As I was nodding off last night I couldn’t quite tell if rain was making an odd noise hitting my kayak or if some small animal was trying to get in. I was lying wrapped up in my sleeping bag for the better part of five minutes listening to what might be outside but in the end decided that it was just the rain. The rain tapered off at midnight, giving me some hope for a decent day, especially as the temperature didn’t drop below 40 overnight.
The morning was foggy and heavily overcast, but free of rain. As we got on the water it was dead calm. There wasn’t so much as a single ripple that was disturbing the surface of the water.
We knocked off the first ten miles of the day in what seemed to be an inordinately short time. In the morning we saw several squadrons of pelicans, which is becoming a common sight, as well as a handful of Bald Eagles and a few duck blinds along the river in the morning, but little else. It was a relatively quiet morning on the river.
As we neared Lock & Dam # 17 I saw one barge in the lock as well as one below waiting to come north. As it wasn’t a particularly poor day weather wise and we wouldn’t have been miserable waiting, the lock said he would get us right through. We were told that by the time the one barge moves south and has given the northbound barge enough room to enter the lock, he would be able to the fill the lock and get us through before the northbound barge would be in position. The whole process of locking though from the time entering the lock takes us about ten minutes, more for a barge as it has to tie off. We generally get a rope throw over the side to hold on to or if the boss isn’t around left to float in the middle of the lock. As the water is calm during the locking process, I actually prefer to just float there.
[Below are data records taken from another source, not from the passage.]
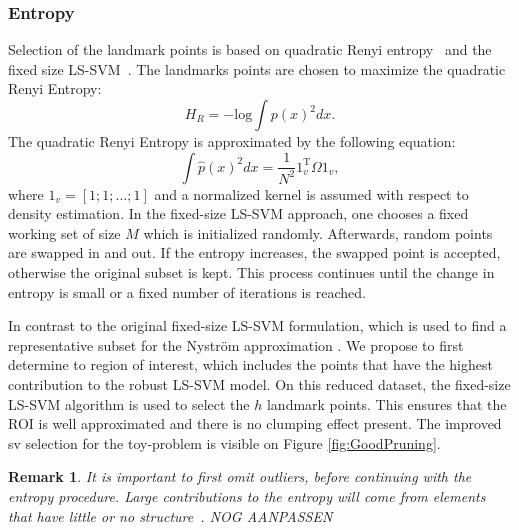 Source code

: \documentclass[preprint,12pt]{elsarticle}
\newtheorem*{remark}{Remark}
\begin{document}
\subsubsection{Entropy}
Selection of the landmark points is based on quadratic Renyi entropy~\cite{girolami2002orthogonal} and the fixed size LS-SVM~\cite{suykens2002least}. The landmarks points are chosen to maximize the quadratic Renyi Entropy:
\begin{equation}
H_R = -\mathrm{log}\int p(x)^2 dx.
\end{equation}
The quadratic Renyi Entropy is approximated by the following equation\cite{girolami2002orthogonal}:
\begin{equation}
\int \hat{p}(x)^2dx = \frac{1}{N^2} 1_v^\mathrm{T}\Omega 1_v,
\end{equation}
where $1_v = [1;1;...;1]$ and a normalized kernel is assumed with respect to density estimation. In the fixed-size LS-SVM approach, one chooses a fixed working set of size $M$ which is initialized randomly. Afterwards, random points are swapped in and out. If the entropy increases, the swapped point is accepted, otherwise the original subset is kept. This process continues until the change in entropy is small or a fixed number of iterations is reached. 

In contrast to the original fixed-size LS-SVM formulation, which is used to find a representative subset for the Nystr\"{o}m approximation \cite{suykens2002least}. We propose to first determine to region of interest, which includes the points that have the highest contribution to the robust LS-SVM model. On this reduced dataset, the fixed-size LS-SVM algorithm is used to select the $h$ landmark points. This ensures that the ROI is well approximated and there is no clumping effect present. The improved sv selection for the toy-problem is visible on Figure \ref{fig:GoodPruning}.


\begin{remark}
	It is important to first omit outliers, before continuing with the entropy procedure. Large contributions to the entropy will come from elements that have little or no structure~\cite{girolami2002orthogonal}. NOG AANPASSEN
\end{remark}
\end{document}
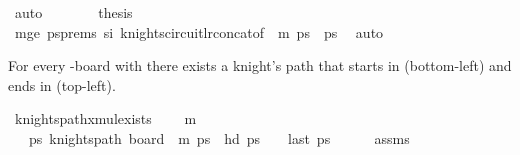 \begin{isabellebody}
\ auto\isanewline
\ \ \ \ \isamarkupfalse%
\ \isamarkupfalse%
\ {\isacharquery}{\kern0pt}thesis\isanewline
\ \ \ \ \ \ \isamarkupfalse%
\ m{\isacharunderscore}{\kern0pt}ge\ psprems\ si\ knights{\isacharunderscore}{\kern0pt}circuit{\isacharunderscore}{\kern0pt}lr{\isacharunderscore}{\kern0pt}concat{\isacharbrackleft}{\kern0pt}of\ {}\ {\isachardoublequoteopen}m{\isacharminus}{\kern0pt}{}{\isachardoublequoteclose}\ ps\ {}\ {\isacharquery}{\kern0pt}ps\ \isamarkupfalse%
\ auto\isanewline
\ \ \isamarkupfalse%
\isanewline
{}\isamarkupfalse%
%
\endisatagproof
{\isafoldproof}%
%
\isadelimproof
%
\endisadelimproof
%
\begin{isamarkuptext}%
For every -board with  there exists a knight's path that starts in 
 (bottom-left) and ends in  (top-left).%
\end{isamarkuptext}\isamarkuptrue%
\isamarkupfalse%
\ knights{\isacharunderscore}{\kern0pt}path{\isacharunderscore}{\kern0pt}{}xm{\isacharunderscore}{\kern0pt}ul{\isacharunderscore}{\kern0pt}exists{\isacharcolon}{\kern0pt}\ \isanewline
\ \ \ {\isachardoublequoteopen}m\ {\isasymge}\ {}{\isachardoublequoteclose}\ \isanewline
\ \ \ {\isachardoublequoteopen}{\isasymexists}ps{\isachardot}{\kern0pt}\ knights{\isacharunderscore}{\kern0pt}path\ {\isacharparenleft}{\kern0pt}board\ {}\ m{\isacharparenright}{\kern0pt}\ ps\ {\isasymand}\ hd\ ps\ {\isacharequal}{\kern0pt}\ {\isacharparenleft}{\kern0pt}{}{\isacharcomma}{\kern0pt}{}{\isacharparenright}{\kern0pt}\ {\isasymand}\ last\ ps\ {\isacharequal}{\kern0pt}\ {\isacharparenleft}{\kern0pt}{}{\isacharcomma}{\kern0pt}{}{\isacharparenright}{\kern0pt}{\isachardoublequoteclose}\isanewline
%
\isadelimproof
\ \ %
\endisadelimproof
%
\isatagproof
{}\isamarkupfalse%
\ assms\isanewline
{}\isamarkupfalse%
\ {\isacharminus}{\kern0pt}\isanewline
\ \ \isamarkupfalse%

\end{isabellebody}
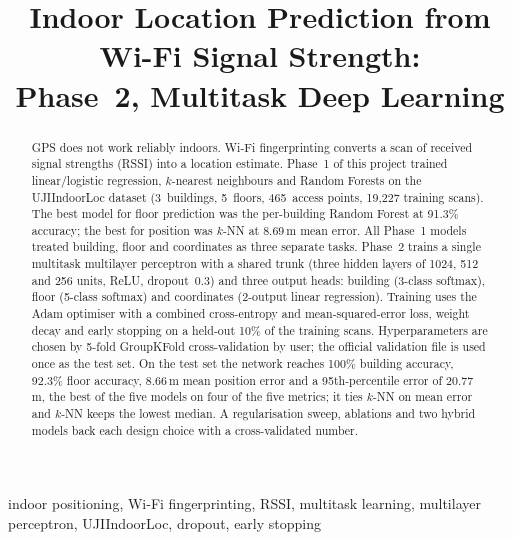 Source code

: \documentclass[conference]{IEEEtran}
\begin{document}
\title{Indoor Location Prediction from Wi-Fi Signal Strength:\\
Phase~2, Multitask Deep Learning}

\author{
}

\maketitle

\begin{abstract}
GPS does not work reliably indoors. Wi-Fi fingerprinting converts a scan of received signal
strengths (RSSI) into a location estimate. Phase~1 of this project trained linear/logistic
regression, $k$-nearest neighbours and Random Forests on the UJIIndoorLoc dataset (3~buildings,
5~floors, 465~access points, 19{,}227 training scans). The best model for floor prediction was the
per-building Random Forest at 91.3\% accuracy; the best for position was $k$-NN at 8.69\,m mean
error. All Phase~1 models treated building, floor and coordinates as three separate tasks.
Phase~2 trains a single multitask multilayer perceptron with a shared trunk (three hidden layers of
1024, 512 and 256 units, ReLU, dropout~0.3) and three output heads: building (3-class softmax),
floor (5-class softmax) and coordinates (2-output linear regression). Training uses the Adam
optimiser with a combined cross-entropy and mean-squared-error loss, weight decay and early
stopping on a held-out 10\% of the training scans. Hyperparameters are chosen by 5-fold
GroupKFold cross-validation by user; the official validation file is used once as the test set.
On the test set the network reaches 100\% building accuracy, 92.3\% floor accuracy, 8.66\,m mean
position error and a 95th-percentile error of 20.77\,m, the best of the five models on four of the
five metrics; it ties $k$-NN on mean error and $k$-NN keeps the lowest median. A regularisation
sweep, ablations and two hybrid models back each design choice with a cross-validated number.
\end{abstract}

\begin{IEEEkeywords}
indoor positioning, Wi-Fi fingerprinting, RSSI, multitask learning, multilayer perceptron,
UJIIndoorLoc, dropout, early stopping
\end{IEEEkeywords}
\end{document}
Late morning brought a guest appearance by the sun. It never really broke through the clouds, but it did make the late morning a touch warmer. The chance of rain for the day had been downgraded to 30% as it was for the following day, so I was hoping to finally have some sun by the start of next week. We haven’t had a perfectly sunny day in over a week.
Kobie and I stopped in the town of Keithsburg, IL for lunch as we knew we could find a boat ramp there. We also hoped to fill up on water while we were at it. Right at the boat ramp were several picnic tables under awnings for public use. Where were they on the days we wanted to have lunch in the rain? When we arrived the wind picked up and the temperature plummeted so that we ended up sitting up against the back of a building to get out of the wind.
The water spigot in the park accompanying the boat ramp had all been shut off for the season, so I took the short walk into “town” to see if I could fill up. I got to what I could only guess was the main street in town. I noted exactly four businesses which included one convenience store and three bars. As a bar was the closest to me I went in, all three patrons turn their heads as I did. The bartender was kind enough to fill our water bottles and while doing so I had a chance to explain my story to the patrons. When I said that I was heading to the Gulf or Mexico, the oldest of the lot asked me what type of craft I was in. After responding he told me that I am not allowed to go past New Orleans and the Coast Guard would stop me if I tried. That was a new one. After two unsuccessful attempts to change his mind, I gave up and let him return to his beer. By then the bartender had filled the bottles and I was on my way.
After lunch the river picked up steam. At a drift we were moving at 3.3 miles per hour. Even when we took a break we were able to make some distance. When paddling we were over six miles per hour.
In the afternoon I didn’t see a single boat in the water. Not a fishing boat, not a hunting boat or even a barge. The river hardly looked like one that is responsible for transporting millions of tons of cargo per annum. What I did see though was a lone duck decoy that must have broken free and was caught in a branch on the side of the river. I figured I would take it along as a gag. I ended up giving it to a hunter I saw later in the day.
In the afternoon we briefly spoke to a guy taking that was taking in his dock for the winter. We knew of a State Park a little further down river and figured he might have a little information for us. He said that the park was closed, but the ranger of the park had passed away so there would be no one to stop us from camping there if we did. As it was Friday we were a little concerned about the usual shenanigans that kids are up to, especially by ourselves in a deserted park.
We arrived at Delabar State Park and decided that it would be a suitable place to camp for the night. We also went under the assumption that the most obvious would be the least obvious. Instead of trying to hide ourselves in the park, we camped right out in the open in the designated camping area. Several cars drove along the main road, one quite slowly presumably checking us out, but no one gave us a hard time.
We set up our tents and gathered wood for a fire. All of the wood has been damp for the last few days so we have taken to using our cooking stoves to get the fire going. We could rub two sticks together if we wanted to, but there is no sense in reinventing the wheel. We cooked our bratwurst over the fire and finished with marshmallows. While we are on a mission, so to speak, it doesn’t mean we can’t have a bit of camping fun.
The night didn’t end well for Kobie or myself. Much like I did the other night with a pair of shorts, Kobie had singed several holes in his rain jacket. If that wasn’t bad enough, my knife snapped in half as I was splitting wood for the fire. Oh yeah, then it began to snow.